Les dernières statistiques connues nous apprennent que le nombre de téléchargements illégaux quotidiens dépasse celui des entrées en salle. Le chiffre d’affaires des offres légales est moins impressionnant mais tend à croître. 30 à 40 millions d’euros générés en 2008.

Le cinéma est un média qui se consomme comme un autre. C’est un fait établi, une fatalité. On ne peut plus revenir en arrière.

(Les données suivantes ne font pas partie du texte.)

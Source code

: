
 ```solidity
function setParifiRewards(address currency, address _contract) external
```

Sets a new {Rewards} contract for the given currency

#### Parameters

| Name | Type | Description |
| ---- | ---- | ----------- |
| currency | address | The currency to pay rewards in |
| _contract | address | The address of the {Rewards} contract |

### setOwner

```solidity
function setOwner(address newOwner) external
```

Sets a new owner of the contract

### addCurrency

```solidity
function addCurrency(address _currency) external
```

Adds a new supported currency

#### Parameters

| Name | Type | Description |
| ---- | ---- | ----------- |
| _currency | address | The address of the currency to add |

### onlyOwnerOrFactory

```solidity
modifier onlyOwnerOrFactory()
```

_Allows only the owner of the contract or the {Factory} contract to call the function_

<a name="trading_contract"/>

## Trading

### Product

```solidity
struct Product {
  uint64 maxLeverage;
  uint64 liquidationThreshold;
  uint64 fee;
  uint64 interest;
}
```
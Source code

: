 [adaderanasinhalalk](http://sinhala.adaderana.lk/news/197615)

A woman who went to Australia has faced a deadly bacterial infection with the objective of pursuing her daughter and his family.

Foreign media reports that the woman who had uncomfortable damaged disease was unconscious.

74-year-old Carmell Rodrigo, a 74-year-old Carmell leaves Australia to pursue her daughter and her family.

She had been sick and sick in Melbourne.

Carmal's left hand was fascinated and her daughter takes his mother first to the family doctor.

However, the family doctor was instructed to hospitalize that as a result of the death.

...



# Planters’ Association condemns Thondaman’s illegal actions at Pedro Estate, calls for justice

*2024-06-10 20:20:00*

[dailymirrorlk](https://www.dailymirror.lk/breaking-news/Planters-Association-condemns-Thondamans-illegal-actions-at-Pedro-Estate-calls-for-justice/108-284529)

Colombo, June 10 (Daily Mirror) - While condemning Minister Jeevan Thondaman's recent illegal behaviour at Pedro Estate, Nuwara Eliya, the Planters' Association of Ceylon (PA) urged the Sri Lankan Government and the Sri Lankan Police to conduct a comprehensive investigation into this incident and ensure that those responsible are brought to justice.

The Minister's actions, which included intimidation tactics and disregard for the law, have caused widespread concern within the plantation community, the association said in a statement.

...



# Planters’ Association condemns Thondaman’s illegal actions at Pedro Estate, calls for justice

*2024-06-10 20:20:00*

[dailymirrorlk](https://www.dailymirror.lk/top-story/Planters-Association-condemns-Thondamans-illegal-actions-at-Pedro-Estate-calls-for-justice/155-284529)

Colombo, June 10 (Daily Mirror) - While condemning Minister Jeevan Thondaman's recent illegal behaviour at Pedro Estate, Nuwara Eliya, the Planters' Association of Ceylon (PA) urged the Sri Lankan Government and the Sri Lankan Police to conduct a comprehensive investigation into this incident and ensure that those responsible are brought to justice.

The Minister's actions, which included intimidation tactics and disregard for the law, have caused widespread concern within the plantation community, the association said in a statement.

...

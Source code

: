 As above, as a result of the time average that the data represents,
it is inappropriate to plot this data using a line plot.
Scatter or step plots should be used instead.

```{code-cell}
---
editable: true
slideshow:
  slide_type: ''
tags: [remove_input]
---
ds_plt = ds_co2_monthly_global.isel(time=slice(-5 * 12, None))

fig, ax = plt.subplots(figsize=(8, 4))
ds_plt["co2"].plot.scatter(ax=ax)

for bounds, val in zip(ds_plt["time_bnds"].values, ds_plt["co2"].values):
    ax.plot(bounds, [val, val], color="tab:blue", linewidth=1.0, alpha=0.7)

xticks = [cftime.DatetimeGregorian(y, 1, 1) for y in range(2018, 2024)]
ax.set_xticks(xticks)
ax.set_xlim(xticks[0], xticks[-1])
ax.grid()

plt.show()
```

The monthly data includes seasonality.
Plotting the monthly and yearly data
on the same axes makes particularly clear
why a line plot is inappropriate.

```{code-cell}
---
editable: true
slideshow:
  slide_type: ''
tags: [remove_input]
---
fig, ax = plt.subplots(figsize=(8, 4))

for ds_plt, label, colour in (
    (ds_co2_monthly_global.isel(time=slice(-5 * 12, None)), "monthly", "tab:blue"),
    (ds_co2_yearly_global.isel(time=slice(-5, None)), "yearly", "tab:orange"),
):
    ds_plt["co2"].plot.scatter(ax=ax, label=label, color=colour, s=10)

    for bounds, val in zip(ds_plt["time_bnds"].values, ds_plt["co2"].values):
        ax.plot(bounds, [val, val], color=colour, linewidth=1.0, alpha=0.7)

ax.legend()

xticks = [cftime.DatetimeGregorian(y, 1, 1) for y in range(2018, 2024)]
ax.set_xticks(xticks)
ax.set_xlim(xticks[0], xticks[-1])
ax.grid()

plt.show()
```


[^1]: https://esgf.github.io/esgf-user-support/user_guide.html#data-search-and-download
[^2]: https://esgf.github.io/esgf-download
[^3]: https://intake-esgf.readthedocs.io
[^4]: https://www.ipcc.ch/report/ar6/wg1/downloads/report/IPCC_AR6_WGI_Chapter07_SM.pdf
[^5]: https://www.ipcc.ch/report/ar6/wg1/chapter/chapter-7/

Ce que l’on nomme la chronologie des médias est tout simplement le déroulement de la vie d’un film. Actuellement le processus est le suivant, en France:

 


 

Sortie du film en salles

                                                   DVD ............................................................................  6 mois

                                                   VOD ............................................................................  7 mois 1/2
                                                   Paiement à la séance ............................................   9 mois
                                                   TV cryptée payante .................................................. 12 mois
                                                   TV gratuite coproductrice du film .......................... 24 mois
                                                   TV gratuite ................................................................. 36 mois

 


La disparition du spectateur captif remet en cause la hiérarchie et l’ordre d’entrée en scène des modes de distribution . Les différentes parties prenantes, les éditeurs de VOD et les professions du cinéma, ont du mal à s’entendre. Les autorités amenées à réguler (CNC, ministère de la culture, parlementaires, commission Olivennes …) ne paraissent pas savoir comment gérer cette chronologie.
Les uns et les autres ont fait des propositions. Un amendement sénatorial impose que les films puissent sortir en DVD 3 à 6 mois après leur sortie en salle. Le CNC serait pour une sortie en DVD et en VOD 4 mois après la salle. Luc Besson souhaiterait que l'on puisse donner la possibilité aux internautes de visionner un film dès le week-end suivant sa sortie. L'oeuvre serait disponible "pendant 48 heures, à un tarif assez élevé, 25 à 30 euros, soit le prix pour trois personnes allant au cinéma". L'offre s'interromprait, puis reprendrait quelques semaines plus tard à un tarif inférieur. "Au bout de 6 ou 8 mois, le titre irait dans un catalogue: et moyennant 10 ou 15 euros par mois, l'internaute aurait accès à des centaines de titres". Une VOD dégressive, en quelque sorte.
Chacun y va de sa formule magique.
Cette fameuse chronologie des médias est la partie visible et sensible du processus commercial du cinéma. Celle qui touche directement le spectateur. La distribution préoccupe beaucoup de gens mais on ne parle pas beaucoup de l’économie du cinéma et encore moins des « produits » à commercialiser.

Alors oui, monsieur Marc Tessier (DG de l’éditeur de VOD Glowria), comme vous avez écrit dans un édito paru dans Le Figaro:  « la vidéo à la demande est l’avenir du cinéma ». Du commerce lié au cinéma, sans doute. Mais à court terme. Si on ne s’intéresse plus au contenu, c’est-à-dire aux films, dans dix ou quinze ans, vous n’aurez plus rien de bien passionnant à proposer à vos clients. Ce n’est pas en oeuvrant pour la disparition des salles de cinéma que vous aiderez le cinéma à survivre. On sait qu’un film conçu pour un petit écran n’a pas les mêmes propriétés, les mêmes qualités qu’un film pensé pour les salles. Le cinéma de l’émotion collective vit ses derniers moments. Les films « sensationnels » que l’on consomme en solo prennent le pouvoir. C'est le sens de l’histoire.